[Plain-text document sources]
<<<<

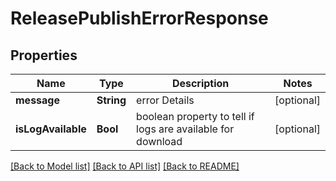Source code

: # ReleasePublishErrorResponse

## Properties
Name | Type | Description | Notes
------------ | ------------- | ------------- | -------------
**message** | **String** | error Details | [optional] 
**isLogAvailable** | **Bool** | boolean property to tell if logs are available for download | [optional] 

[[Back to Model list]](../README.md#documentation-for-models) [[Back to API list]](../README.md#documentation-for-api-endpoints) [[Back to README]](../README.md)


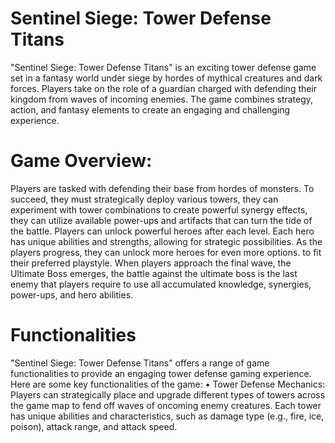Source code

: # Sentinel Siege: Tower Defense Titans
"Sentinel Siege: Tower Defense Titans" is an exciting tower defense game set in a fantasy
world under siege by hordes of mythical creatures and dark forces. Players take on the role of a
guardian charged with defending their kingdom from waves of incoming enemies. The game
combines strategy, action, and fantasy elements to create an engaging and challenging experience.

# Game Overview:
Players are tasked with defending their base from hordes of monsters. To succeed, they
must strategically deploy various towers, they can experiment with tower combinations to create
powerful synergy effects, they can utilize available power-ups and artifacts that can turn the tide
of the battle. Players can unlock powerful heroes after each level. Each hero has unique abilities
and strengths, allowing for strategic possibilities. As the players progress, they can unlock more
heroes for even more options. to fit their preferred playstyle.
When players approach the final wave, the Ultimate Boss emerges, the battle against the
ultimate boss is the last enemy that players require to use all accumulated knowledge, synergies,
power-ups, and hero abilities.


# Functionalities

"Sentinel Siege: Tower Defense Titans" offers a range of game functionalities to provide an
engaging tower defense gaming experience. Here are some key functionalities of the game:
• Tower Defense Mechanics: Players can strategically place and upgrade different types of
towers across the game map to fend off waves of oncoming enemy creatures. Each tower
has unique abilities and characteristics, such as damage type (e.g., fire, ice, poison), attack
range, and attack speed.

>>>>

[Work request] Nothing but an exact copy belongs in the answer: the lines from the top of the records through the line containing "Details | [optional]", minus the pictures.

[The answer]
Source code

: # ReleasePublishErrorResponse

## Properties
Name | Type | Description | Notes
------------ | ------------- | ------------- | -------------
**message** | **String** | error Details | [optional] 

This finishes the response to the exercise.